Não à unidade nacional com o fascista Noboa! É preciso uma alternativa revolucionária!

O início do ano no Equador foi o culminar de uma escalada sem precedentes da criminalidade naquele que até há pouco tempo era conhecido como um dos países mais seguros da América Latina. O alarme foi dado face ao aumento da violência associada ao tráfico de drogas, aos numerosos motins nas principais prisões do país e ao subsequente assassinato, em agosto de 2023, de Fernando Villavicencio, candidato nas eleições presidenciais realizadas duas semanas após sua morte.

No entanto, durante os primeiros dias de 2024, a situação deu um salto qualitativo. A fuga do conhecido "Fito", o maior traficante do país, vários motins sincronizados nas principais prisões e o decreto de "conflito armado interno" ordenado pelo Presidente Daniel Noboa, desencadearam dezenas de massacres, incursões de sicários em edifícios públicos, sequestros, tiroteios e até a ocupação ao vivo de um canal de televisão por gangues de narcotráfico.

Este cenário coincide com o início do mandato de Noboa, filho do maior magnata do país, que tem uma agenda profundamente reacionária, na continuidade com os governos neoliberais de Lenín Moreno e do banqueiro Guillermo Lasso. As políticas de cortes, liberalização económica e austeridade, de mãos dadas com a penetração das máfias nas instituições, semearam o terreno para transformar o Equador num novo narco-Estado.

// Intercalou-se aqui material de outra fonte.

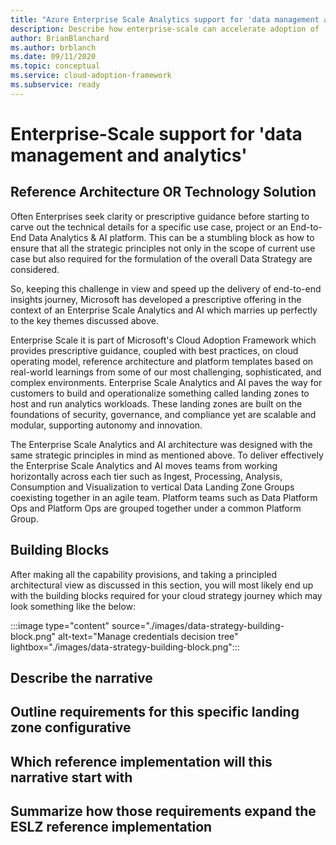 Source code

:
 ```yaml
---
title: "Azure Enterprise Scale Analytics support for 'data management and analytics'"
description: Describe how enterprise-scale can accelerate adoption of 'data management and analytics'
author: BrianBlanchard
ms.author: brblanch
ms.date: 09/11/2020
ms.topic: conceptual
ms.service: cloud-adoption-framework
ms.subservice: ready
---
```


# Enterprise-Scale support for 'data management and analytics'
  
<!-- Copying ESLZ Specific implementation references here as a placeholder -->


## Reference Architecture OR Technology Solution

Often Enterprises seek clarity or prescriptive guidance before starting to carve out the technical details for a specific use case, project or an End-to-End Data Analytics & AI platform. This can be a stumbling block as how to ensure that all the strategic principles not only in the scope of current use case but also required for the formulation of the overall Data Strategy are considered.

So, keeping this challenge in view and speed up the delivery of end-to-end insights journey, Microsoft has developed a prescriptive offering in the context of an Enterprise Scale Analytics and AI which marries up perfectly to the key themes discussed above.

Enterprise Scale it is part of Microsoft's Cloud Adoption Framework which provides prescriptive guidance, coupled with best practices, on cloud operating model, reference architecture and platform templates based on real-world learnings from some of our most challenging, sophisticated, and complex environments. Enterprise Scale Analytics and AI paves the way for customers to build and operationalize something called landing zones to host and run analytics workloads. These landing zones are built on the foundations of security, governance, and compliance yet are scalable and modular, supporting autonomy and innovation.

The Enterprise Scale Analytics and AI architecture was designed with the same strategic principles in mind as mentioned above. To deliver effectively the Enterprise Scale Analytics and AI moves teams from working horizontally across each tier such as Ingest, Processing, Analysis, Consumption and Visualization to vertical Data Landing Zone Groups coexisting together in an agile team. Platform teams such as Data Platform Ops and Platform Ops are grouped together under a common Platform Group.

## Building Blocks

After making all the capability provisions, and taking a principled architectural view as discussed in this section, you will most likely end up with the building blocks required for your cloud strategy journey which may look something like the below:

:::image type="content" source="./images/data-strategy-building-block.png" alt-text="Manage credentials decision tree" lightbox="./images/data-strategy-building-block.png":::

## Describe the narrative

## Outline requirements for this specific landing zone configurative

## Which reference implementation will this narrative start with

## Summarize how those requirements expand the ESLZ reference implementation

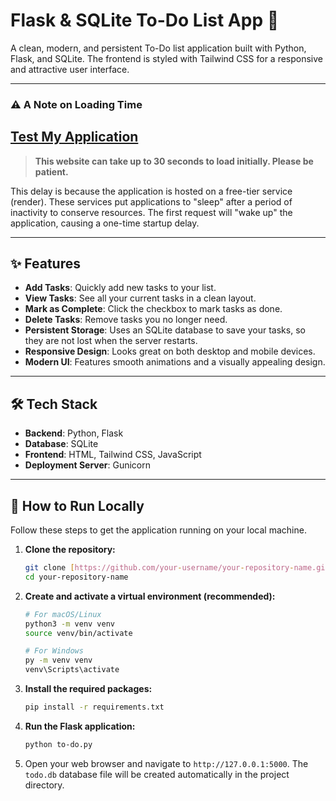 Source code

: # Flask & SQLite To-Do List App 📝

A clean, modern, and persistent To-Do list application built with Python, Flask, and SQLite. The frontend is styled with Tailwind CSS for a responsive and attractive user interface.

---

### ⚠️ A Note on Loading Time
##  [Test My Application](https://to-do-list-app-2hm0.onrender.com)

> **This website can take up to 30 seconds to load initially. Please be patient.**

This delay is because the application is hosted on a free-tier service (render). These services put applications to "sleep" after a period of inactivity to conserve resources. The first request will "wake up" the application, causing a one-time startup delay.

---

## ✨ Features

* **Add Tasks**: Quickly add new tasks to your list.
* **View Tasks**: See all your current tasks in a clean layout.
* **Mark as Complete**: Click the checkbox to mark tasks as done.
* **Delete Tasks**: Remove tasks you no longer need.
* **Persistent Storage**: Uses an SQLite database to save your tasks, so they are not lost when the server restarts.
* **Responsive Design**: Looks great on both desktop and mobile devices.
* **Modern UI**: Features smooth animations and a visually appealing design.

---

## 🛠️ Tech Stack

* **Backend**: Python, Flask
* **Database**: SQLite
* **Frontend**: HTML, Tailwind CSS, JavaScript
* **Deployment Server**: Gunicorn

---

## 🚀 How to Run Locally

Follow these steps to get the application running on your local machine.

1.  **Clone the repository:**
    ```bash
    git clone [https://github.com/your-username/your-repository-name.git](https://github.com/your-username/your-repository-name.git)
    cd your-repository-name
    ```

2.  **Create and activate a virtual environment (recommended):**
    ```bash
    # For macOS/Linux
    python3 -m venv venv
    source venv/bin/activate

    # For Windows
    py -m venv venv
    venv\Scripts\activate
    ```

3.  **Install the required packages:**
    ```bash
    pip install -r requirements.txt
    ```

4.  **Run the Flask application:**
    ```bash
    python to-do.py
    ```

5.  Open your web browser and navigate to `http://127.0.0.1:5000`. The `todo.db` database file will be created automatically in the project directory.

A decomposição social abre caminho à violência e criminalidade

Durante o mandato presidencial de Rafael Correa (2007-2017), conhecido como a Revolução Cidadã, em que o partido de mesmo nome concentrou grande poder institucional e regional, ocorreram importantes conquistas sociais. Apesar das suas limitações, avanços como a eliminação do analfabetismo em tempo recorde, o aumento das despesas sociais e a redução da pobreza tiveram um grande impacto na inclusão social. De 2006 a 2017, a taxa de homicídios por 100 mil habitantes caiu de 17,7 para 5,81.

Coincidindo com a crise económica, especialmente após a pandemia de COVID, o país tornou-se uma das principais rotas para a saída da cocaína em direção ao México, aos EUA ou à Europa. O suculento negócio do narcotráfico encontrou nos capitalistas e nos altos comandantes militares e judiciais sócios famintos com quem estabelecer rotas de transporte seguras, bem como redes eficazes para lavar dinheiro na economia equatoriana dolarizada.

Os capos das máfias locais, rapidamente convertidos em novos capitalistas, sem escrúpulos, recorrem aos jovens mais desesperados e oprimidos para criar exércitos pessoais que dão a vida para garantir o negócio. Não é por acaso que esta vaga de criminalidade coincide com uma taxa de desemprego juvenil de 24% — sem acesso à educação ou ao emprego.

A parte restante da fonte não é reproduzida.